Up more stairs… was a small temple. We followed the dirt path to a steep one made of concrete. Running above the path…

The single-person ski lift leading to Matsuyama Castle, Ehime, Shikoku

was a ski lift!!! Our lungs burned as we trudged up the hill, and made us wish that we had taken either the lift or the huge gondola also transporting people to the castle. I felt bad for anyone in the past who had tried to attack. Their soldiers would’ve had to make that hike in armor! No way!

On our way up, we passed many spots to take beautiful pictures of the city below.

View from the pathway to Matsuyama Castle, Ehime, Shikoku

At the top is a wide area with shops selling ice cream, food, and souvenirs, and spots to have your picture taken. There was also an absurdly long line to get into the castle. A staff member stood at the end of the line with a sign saying, “Estimated time to the castle: 45 minutes.” We got in line anyway.

Inside Matsuyama Castle

Finally, we were at the front of the line. The old man in charge of sending people in in waves stopped us and, screwing up his face a little, said “Please… wait…” We gave him a thumbs up, and he beamed in response. When he let us through, we walked through multiple gates before reaching the inside, where we took our shoes off and headed up a flight of absurdly steep stairs. By absurd, I mean that on the way up it’s almost easier to climb it like a ladder (hands on the steps in front of you) and on the way down to lean super far back in case you start to fall. I guess this is just the way they built stairs way back when, because the stairs at Matsumoto Castle in Nagano, another of the original 12, has stairs just like it.

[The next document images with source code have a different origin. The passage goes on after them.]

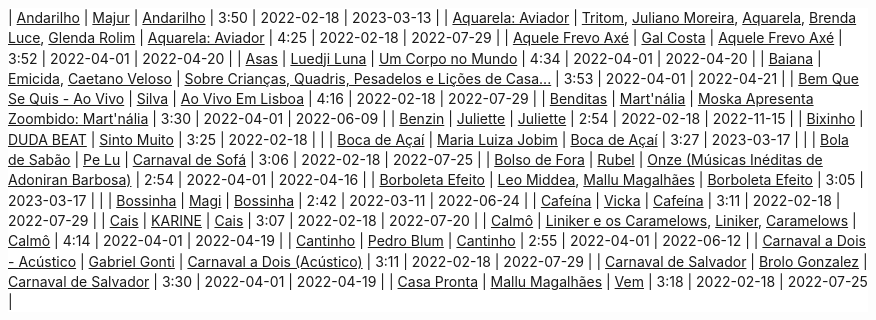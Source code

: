 | [Andarilho](https://open.spotify.com/track/4hZhNXdmGAQf3mHO1ZLf60) | [Majur](https://open.spotify.com/artist/3EWwR3BxuCaiYKniPGDjE7) | [Andarilho](https://open.spotify.com/album/4Q380wGkwoZ8ScnWrBoRC0) | 3:50 | 2022-02-18 | 2023-03-13 |
| [Aquarela: Aviador](https://open.spotify.com/track/2zHfO8ye2LPw4r8cjgh7UD) | [Tritom](https://open.spotify.com/artist/7A5lTNequ9HtuW8TQH1KMg), [Juliano Moreira](https://open.spotify.com/artist/0NMZpUOrXHGb4YoVZfW5lL), [Aquarela](https://open.spotify.com/artist/0ly4o2fdFAf19DOOC0vv8m), [Brenda Luce](https://open.spotify.com/artist/0Tlf2OcP0TAOc6Y3RqJ9Qz), [Glenda Rolim](https://open.spotify.com/artist/2NqjLcW1LVMYcIcTV5J1WO) | [Aquarela: Aviador](https://open.spotify.com/album/180pnhueoUeVKiOyiRR2DO) | 4:25 | 2022-02-18 | 2022-07-29 |
| [Aquele Frevo Axé](https://open.spotify.com/track/0Fd5qH2K7UsQh4MU3MB17m) | [Gal Costa](https://open.spotify.com/artist/1b8kpp4DUwt1hWaxTiWQhD) | [Aquele Frevo Axé](https://open.spotify.com/album/5jhcmxv1YOORIADhphS2SE) | 3:52 | 2022-04-01 | 2022-04-20 |
| [Asas](https://open.spotify.com/track/1lmcHmrnwCl21OcPRY3ZVb) | [Luedji Luna](https://open.spotify.com/artist/0sWTkzCrdEvuX7Du6MFLzc) | [Um Corpo no Mundo](https://open.spotify.com/album/3PH6R6Ah2YfJeufrRYREZ4) | 4:34 | 2022-04-01 | 2022-04-20 |
| [Baiana](https://open.spotify.com/track/14SO7JAN6L7Mk1ZUmabJaI) | [Emicida](https://open.spotify.com/artist/2d9LRvQJnAXRijqIJDDs2K), [Caetano Veloso](https://open.spotify.com/artist/7HGNYPmbDrMkylWqeFCOIQ) | [Sobre Crianças, Quadris, Pesadelos e Lições de Casa...](https://open.spotify.com/album/77ye4kGcWBmzcLWFiSCljE) | 3:53 | 2022-04-01 | 2022-04-21 |
| [Bem Que Se Quis \- Ao Vivo](https://open.spotify.com/track/1nGI6ent4Eb8jmE4cnq3Gy) | [Silva](https://open.spotify.com/artist/50sftj2oW2iBviA6RkTzsz) | [Ao Vivo Em Lisboa](https://open.spotify.com/album/6FQczUJwjqNAjBVTnwsn0k) | 4:16 | 2022-02-18 | 2022-07-29 |
| [Benditas](https://open.spotify.com/track/0QzxEXZTx8Ygqhl3yDhvaA) | [Mart'nália](https://open.spotify.com/artist/4EUuQxMNowMUEs5gu4BzBX) | [Moska Apresenta Zoombido: Mart'nália](https://open.spotify.com/album/61iI1h0ZvmKVjJOE3siQhn) | 3:30 | 2022-04-01 | 2022-06-09 |
| [Benzin](https://open.spotify.com/track/15zJ06ES4cb5elQNwey99F) | [Juliette](https://open.spotify.com/artist/5coW9ioCpvEYGx4v1nvWec) | [Juliette](https://open.spotify.com/album/2QGcICCnguCa8ovMHUMs3q) | 2:54 | 2022-02-18 | 2022-11-15 |
| [Bixinho](https://open.spotify.com/track/04RFAnuBZkyITGUNIbZHhb) | [DUDA BEAT](https://open.spotify.com/artist/2QLSJqqGIstNbO6nYRR16o) | [Sinto Muito](https://open.spotify.com/album/5fu7gooH6bp15cPuYGfGvx) | 3:25 | 2022-02-18 |  |
| [Boca de Açaí](https://open.spotify.com/track/7xN0nAmh7igHAFoB0PW8kX) | [Maria Luiza Jobim](https://open.spotify.com/artist/0UBAjVKUJGkde9EeaoEyTM) | [Boca de Açaí](https://open.spotify.com/album/3koHtGJavl6vMvCImlNNXG) | 3:27 | 2023-03-17 |  |
| [Bola de Sabão](https://open.spotify.com/track/0Wr2aRTg74el3e98NKu8Zs) | [Pe Lu](https://open.spotify.com/artist/4ngRN8F4JgsyWOGiaW5WvD) | [Carnaval de Sofá](https://open.spotify.com/album/6ne5ijX7ThpjEdy3y3GZBk) | 3:06 | 2022-02-18 | 2022-07-25 |
| [Bolso de Fora](https://open.spotify.com/track/5iWMuRfisNdTVfKYxF5NXr) | [Rubel](https://open.spotify.com/artist/0slVGXBggrLglTLNKbeEyW) | [Onze \(Músicas Inéditas de Adoniran Barbosa\)](https://open.spotify.com/album/5XhVm7loNdz3YTAkTgDPgF) | 2:54 | 2022-04-01 | 2022-04-16 |
| [Borboleta Efeito](https://open.spotify.com/track/6oqV9zAqT9vea7nXIBIkyc) | [Leo Middea](https://open.spotify.com/artist/0axa4ZdiQG1tafIU0u5SYG), [Mallu Magalhães](https://open.spotify.com/artist/1m00QT2CkW6rHi4dly8rVN) | [Borboleta Efeito](https://open.spotify.com/album/7x6SlBDCpyx8aTKRymsWR9) | 3:05 | 2023-03-17 |  |
| [Bossinha](https://open.spotify.com/track/1gSKh4JqZ1odoPLK4d8SE4) | [Magi](https://open.spotify.com/artist/1wO4Q3O7ljz4tGRAVZVQXy) | [Bossinha](https://open.spotify.com/album/3Ejxw6TpFdEbiaVZrs0RK9) | 2:42 | 2022-03-11 | 2022-06-24 |
| [Cafeína](https://open.spotify.com/track/0S3Q4nv7VBxWQmRBQ36RGp) | [Vicka](https://open.spotify.com/artist/5ITGPHkPyU6uvvrhMjCGai) | [Cafeína](https://open.spotify.com/album/5NmVr6admdym5ik1G7v5Lo) | 3:11 | 2022-02-18 | 2022-07-29 |
| [Cais](https://open.spotify.com/track/3d4Ve0MGsj6nJuu4gFgID1) | [KARINE](https://open.spotify.com/artist/1ZPNC5O5lhPN5B7oeUKcB8) | [Cais](https://open.spotify.com/album/26Whcw57vCgEvwgUiWjt2q) | 3:07 | 2022-02-18 | 2022-07-20 |
| [Calmô](https://open.spotify.com/track/5DHApowmRCAlCHRiLapAPh) | [Liniker e os Caramelows](https://open.spotify.com/artist/5ZtyHkAGvYFPSYcWPfmL5n), [Liniker](https://open.spotify.com/artist/2O6q06oNcmOIPg1qidSU3C), [Caramelows](https://open.spotify.com/artist/7v5Y5Ua4GZTLrbYUUfK9Hi) | [Calmô](https://open.spotify.com/album/3sd79IarRG4KrhNIRlxNy1) | 4:14 | 2022-04-01 | 2022-04-19 |
| [Cantinho](https://open.spotify.com/track/6lp1heMwkQlw4njiSTrjtU) | [Pedro Blum](https://open.spotify.com/artist/2mGkV2eAFSt9i83sLlD4n2) | [Cantinho](https://open.spotify.com/album/5TRpUlnfHTbzN6O0cWIo1g) | 2:55 | 2022-04-01 | 2022-06-12 |
| [Carnaval a Dois \- Acústico](https://open.spotify.com/track/5eHz8dzy0WsvYEqnDpPtWN) | [Gabriel Gonti](https://open.spotify.com/artist/7BPHTWFEfvH7HPfHLU1EOg) | [Carnaval a Dois \(Acústico\)](https://open.spotify.com/album/4tMGcI3AI8sIiqiuX39EWe) | 3:11 | 2022-02-18 | 2022-07-29 |
| [Carnaval de Salvador](https://open.spotify.com/track/1Z4O9L42qpYFkQCy0lvMHZ) | [Brolo Gonzalez](https://open.spotify.com/artist/2cvrwb2vQUWPlPy53354Bg) | [Carnaval de Salvador](https://open.spotify.com/album/5MOjunWyZe3tcv7ORSok5q) | 3:30 | 2022-04-01 | 2022-04-19 |
| [Casa Pronta](https://open.spotify.com/track/1wwfsmydqA3Q8FK1vWj83J) | [Mallu Magalhães](https://open.spotify.com/artist/1m00QT2CkW6rHi4dly8rVN) | [Vem](https://open.spotify.com/album/5rCOOZsVbPWwuAVKrA5Xug) | 3:18 | 2022-02-18 | 2022-07-25 |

Entrance to Matsuyama Castle, Ehime, Shikoku

At one exhibit, you could lift up a samurai sword to feel its weight and aim a toy gun out a narrow window to see what it would’ve been like to defend the castle. When we looked out the window, there was a lone tourist standing within our sights!

View from one of the windows in Matsuyama Castle, Ehime, Shikoku

The other exhibits were mostly in Japanese; lots of samurai armor and things from the castle’s heyday. This castle is huge! The view from the top (surprise) was stunning.

A Must-Try: Mikan Ice Cream

When we left, we ate mikan (orange) ice cream (a specialty of the area) and then took the ski lift back down to the bottom. The ice cream was creamy and delicious, the perfect treat after our hot hike up. It also came with a small scoop of mashed oranges. Here’s a picture of me enjoying my ice cream, while a poorly-placed sign indicates that I am a restroom. Oh well!

Mikan ice cream at Matsuyama Castle, Ehime, Shikoku

Additional Information

Matsuyama Castle
  • Admission: ¥520
  • Hours: 9-5, with shortened hours in winter and longer hours in summer.